That said, i made the following changed to the original extraction:
1. Changed the Rental column to class numeric by removing the comma and dollar sign and subsequently coercing all the figured to numeric. The new column is called Rental.Num.
2. The Layout column was then mutated into two separate columns: Bed and Bath. The value in each row of these new columns was coerced to class integer.
3. After looking at it a little more closely, it would appear that the Amenities column can be mutated into 13 new columns:
Pets: The type of pets that are allowed. The values are All, Cats, Approval, or Small Pets
Elevator: If there is an elevator in the building.
Gym: The availability of a gym in the building.
Fireplace: If the apartment comes with a fireplace.
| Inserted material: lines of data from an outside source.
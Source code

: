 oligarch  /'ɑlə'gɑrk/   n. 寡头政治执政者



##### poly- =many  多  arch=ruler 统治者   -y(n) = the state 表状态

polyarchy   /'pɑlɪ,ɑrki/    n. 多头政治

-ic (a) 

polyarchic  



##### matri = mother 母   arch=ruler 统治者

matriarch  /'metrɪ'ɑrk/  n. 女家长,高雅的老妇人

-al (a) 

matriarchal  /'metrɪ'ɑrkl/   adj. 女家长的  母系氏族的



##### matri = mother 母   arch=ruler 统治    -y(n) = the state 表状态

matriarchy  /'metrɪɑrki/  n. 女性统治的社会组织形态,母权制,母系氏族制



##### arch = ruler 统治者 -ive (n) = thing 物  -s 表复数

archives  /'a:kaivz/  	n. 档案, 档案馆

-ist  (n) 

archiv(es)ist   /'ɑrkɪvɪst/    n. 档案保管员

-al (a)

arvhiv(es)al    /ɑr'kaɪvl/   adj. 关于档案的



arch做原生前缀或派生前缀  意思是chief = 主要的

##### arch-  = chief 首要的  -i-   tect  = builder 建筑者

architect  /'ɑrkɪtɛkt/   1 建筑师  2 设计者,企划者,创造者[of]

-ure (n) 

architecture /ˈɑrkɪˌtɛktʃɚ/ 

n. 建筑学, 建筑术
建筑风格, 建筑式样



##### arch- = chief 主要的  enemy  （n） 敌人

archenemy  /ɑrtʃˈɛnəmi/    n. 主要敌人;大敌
Laundry: The availability of any laundry facilities. The values are either “LRoom”, which stands for laundry room; or “In-Unit”, which means the laundry room is inside the apartment.
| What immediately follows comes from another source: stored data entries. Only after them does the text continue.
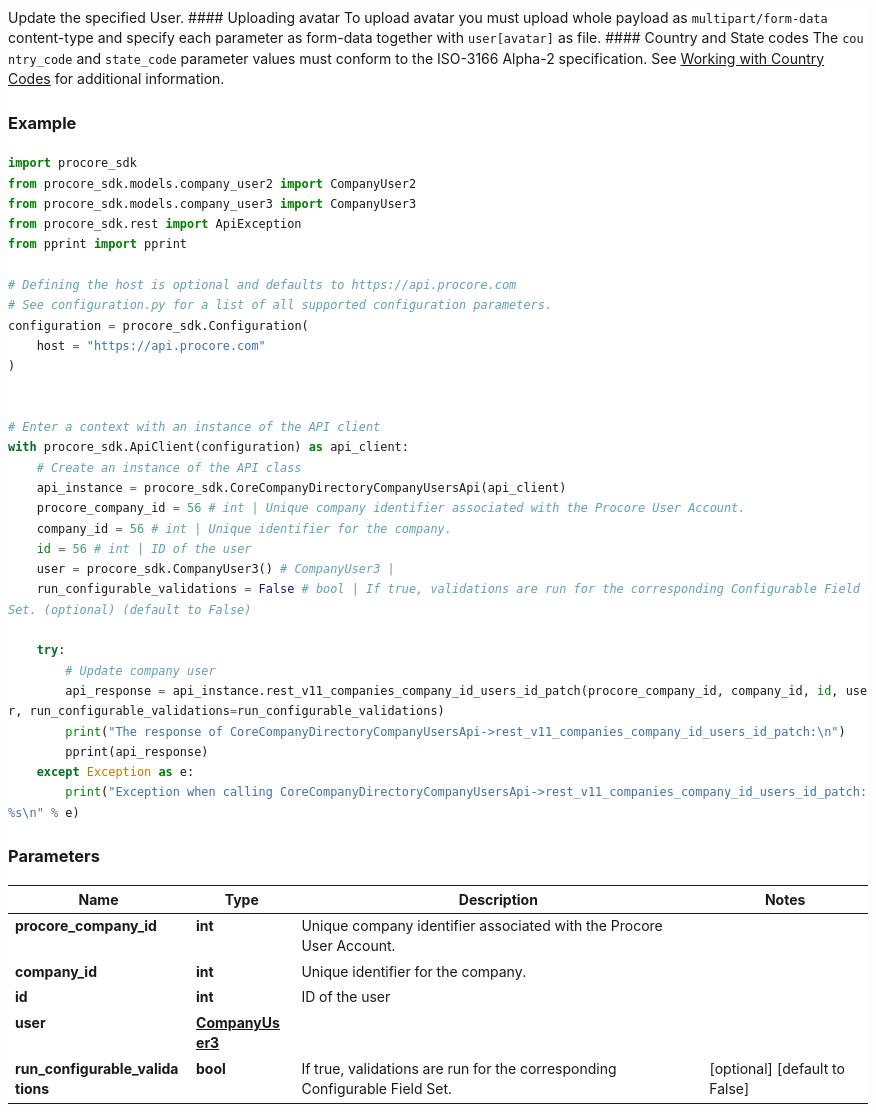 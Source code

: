 Update the specified User.  #### Uploading avatar To upload avatar you must upload whole payload as `multipart/form-data` content-type and specify each parameter as form-data together with `user[avatar]` as file.  #### Country and State codes The `country_code` and `state_code` parameter values must conform to the ISO-3166 Alpha-2 specification. See [Working with Country Codes](/documentation/country-codes) for additional information.

### Example


```python
import procore_sdk
from procore_sdk.models.company_user2 import CompanyUser2
from procore_sdk.models.company_user3 import CompanyUser3
from procore_sdk.rest import ApiException
from pprint import pprint

# Defining the host is optional and defaults to https://api.procore.com
# See configuration.py for a list of all supported configuration parameters.
configuration = procore_sdk.Configuration(
    host = "https://api.procore.com"
)


# Enter a context with an instance of the API client
with procore_sdk.ApiClient(configuration) as api_client:
    # Create an instance of the API class
    api_instance = procore_sdk.CoreCompanyDirectoryCompanyUsersApi(api_client)
    procore_company_id = 56 # int | Unique company identifier associated with the Procore User Account.
    company_id = 56 # int | Unique identifier for the company.
    id = 56 # int | ID of the user
    user = procore_sdk.CompanyUser3() # CompanyUser3 | 
    run_configurable_validations = False # bool | If true, validations are run for the corresponding Configurable Field Set. (optional) (default to False)

    try:
        # Update company user
        api_response = api_instance.rest_v11_companies_company_id_users_id_patch(procore_company_id, company_id, id, user, run_configurable_validations=run_configurable_validations)
        print("The response of CoreCompanyDirectoryCompanyUsersApi->rest_v11_companies_company_id_users_id_patch:\n")
        pprint(api_response)
    except Exception as e:
        print("Exception when calling CoreCompanyDirectoryCompanyUsersApi->rest_v11_companies_company_id_users_id_patch: %s\n" % e)
```



### Parameters


Name | Type | Description  | Notes
------------- | ------------- | ------------- | -------------
 **procore_company_id** | **int**| Unique company identifier associated with the Procore User Account. | 
 **company_id** | **int**| Unique identifier for the company. | 
 **id** | **int**| ID of the user | 
 **user** | [**CompanyUser3**](CompanyUser3.md)|  | 
 **run_configurable_validations** | **bool**| If true, validations are run for the corresponding Configurable Field Set. | [optional] [default to False]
Pre.Post.War: If the apartment was built pre or post WW-II. The values are either “Pre” or “Post”.
Doorman: If there is a doorman in the building.
Square.Feet: This a measure of the size of the apartment, measured in square feet. A lot of the people who posted on the website did not state flat out the size of the apartment. The values were extracted from the Amenities columns and then coerced into class numeric.
Parking: I’m not entirely certain if this means that each the apartment comes with a parking lot, or if there are parking lots that are available outside the building. The default values are the same.
Furnished: If the apartment is furnished or not.
Outdoor.Space: I did not understand the significance of this amenity too. It also has the same default values.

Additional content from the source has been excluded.